Despite a few weeks of colder-than-normal temperatures across much of the United States, natural gas inventories are slow to drain, which has kept downward pressure on natural gas prices. According to one energy analyst, the current depression in natural gas prices is likely to continue at least into the spring.

“There has been a growing storage surplus in the face of a colder-than-normal winter to date and this negative trend continues to push gas prices lower,” said Stephen Smith of Stephen Smith Energy Associates in the firm’s latest Weekly Gas Outlook.

Under a “base case” price outlook scenario through March 2009, Smith said the projected natural gas storage level as of April 3 will be 1,796 Bcf, “which would represent a surplus of 908 Bcf versus 10-year storage norms (as compared with a 345 Bcf surplus one year earlier). In this environment we estimate a late March 2009 gas-to-[residual fuel) spread in the range of minus $2/MMBtu to minus $1/MMBtu.”

Assuming a New York Harbor 1% resid price of $6/MMBtu for late March would imply a likely April Henry Hub bidweek price range of $4-5/MMBtu (midpoint = $4.50/MMBtu), he added.

Looking at the storage report for the week ended Jan. 23, Smith said his preliminary expectation is for a 175 Bcf withdrawal to be revealed when the Energy Information Administration releases its data at 10:30 a.m. EST on Thursday.
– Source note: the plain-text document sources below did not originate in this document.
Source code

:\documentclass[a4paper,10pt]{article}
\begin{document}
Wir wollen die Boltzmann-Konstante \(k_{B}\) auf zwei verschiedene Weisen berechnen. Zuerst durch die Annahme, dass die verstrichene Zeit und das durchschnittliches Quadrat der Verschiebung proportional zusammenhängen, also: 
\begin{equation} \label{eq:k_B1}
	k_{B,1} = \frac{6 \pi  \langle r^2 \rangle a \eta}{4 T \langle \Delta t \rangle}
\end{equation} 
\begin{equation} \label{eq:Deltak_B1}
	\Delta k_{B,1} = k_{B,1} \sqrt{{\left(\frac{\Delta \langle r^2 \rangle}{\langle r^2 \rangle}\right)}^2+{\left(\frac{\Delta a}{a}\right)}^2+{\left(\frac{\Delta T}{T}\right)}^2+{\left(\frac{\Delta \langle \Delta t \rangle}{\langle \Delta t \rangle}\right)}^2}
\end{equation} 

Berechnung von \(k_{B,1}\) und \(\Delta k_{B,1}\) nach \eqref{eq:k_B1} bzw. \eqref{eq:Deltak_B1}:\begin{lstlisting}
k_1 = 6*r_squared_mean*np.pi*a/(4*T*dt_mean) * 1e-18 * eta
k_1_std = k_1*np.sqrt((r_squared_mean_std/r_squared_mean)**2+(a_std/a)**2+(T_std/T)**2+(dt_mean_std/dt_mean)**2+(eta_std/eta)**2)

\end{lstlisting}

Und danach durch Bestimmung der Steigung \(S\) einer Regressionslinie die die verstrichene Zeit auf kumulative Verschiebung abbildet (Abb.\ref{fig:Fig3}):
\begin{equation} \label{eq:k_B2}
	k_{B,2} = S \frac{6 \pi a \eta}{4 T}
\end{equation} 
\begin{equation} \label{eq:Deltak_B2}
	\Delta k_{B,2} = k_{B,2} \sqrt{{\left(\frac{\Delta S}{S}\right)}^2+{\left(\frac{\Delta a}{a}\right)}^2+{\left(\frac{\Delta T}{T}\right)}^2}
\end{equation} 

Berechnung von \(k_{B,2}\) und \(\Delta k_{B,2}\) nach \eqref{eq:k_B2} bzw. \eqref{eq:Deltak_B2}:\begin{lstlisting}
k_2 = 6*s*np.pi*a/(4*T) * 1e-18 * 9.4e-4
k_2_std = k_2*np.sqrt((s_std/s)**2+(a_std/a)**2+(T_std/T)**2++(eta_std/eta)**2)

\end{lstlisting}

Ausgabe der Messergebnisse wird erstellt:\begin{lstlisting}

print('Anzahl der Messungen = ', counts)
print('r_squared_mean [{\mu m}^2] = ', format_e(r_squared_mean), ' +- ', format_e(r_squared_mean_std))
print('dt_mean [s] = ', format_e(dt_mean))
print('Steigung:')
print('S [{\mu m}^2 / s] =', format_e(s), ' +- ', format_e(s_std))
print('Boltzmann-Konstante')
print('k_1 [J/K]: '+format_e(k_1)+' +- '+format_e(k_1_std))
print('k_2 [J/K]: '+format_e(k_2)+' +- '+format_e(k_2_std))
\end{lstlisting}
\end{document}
“Storage is projected to decrease from 2,560 Bcf to 2,385 Bcf,” Smith said. “This compares with a normal seasonal draw of 145 Bcf (based on 1994-2003 norms). The net effect is a 30 Bcf decrease in the storage surplus vs. 10-year norms, from 606 Bcf to 576 Bcf (vs. a surplus of 494 Bcf one year ago).”

If recent history is any predictor, it is going to take a very large withdrawal in order to ignite any bullish market action. After it was reported last week that a healthy 176 Bcf was withdrawn from underground stores for the week ended Jan. 16, February natural gas futures fell to a new low at the time for this downtrend of $4.432. The bearish reaction left more than one trader scratching their heads for an explanation (see Daily GPI, Jan. 26).

The number revealed Thursday will be compared to last year’s 240 Bcf draw for the similar week and the five-year average pull of 184 Bcf.

Smith added that liquefied natural gas (LNG) imports likely won’t help the gas surplus equation this year. “Much lower oil prices and the prospect for a global economic recession are likely to lead to a surplus of LNG in global markets during 2009,” Smith said. “As a result, we expect U.S. LNG imports in 2009 to increase from the extremely low levels of 2008. There have been early indications of this possible upturn with the 2-plus Bcf/d sendout on the coldest days of the last few weeks (despite near $5 gas).”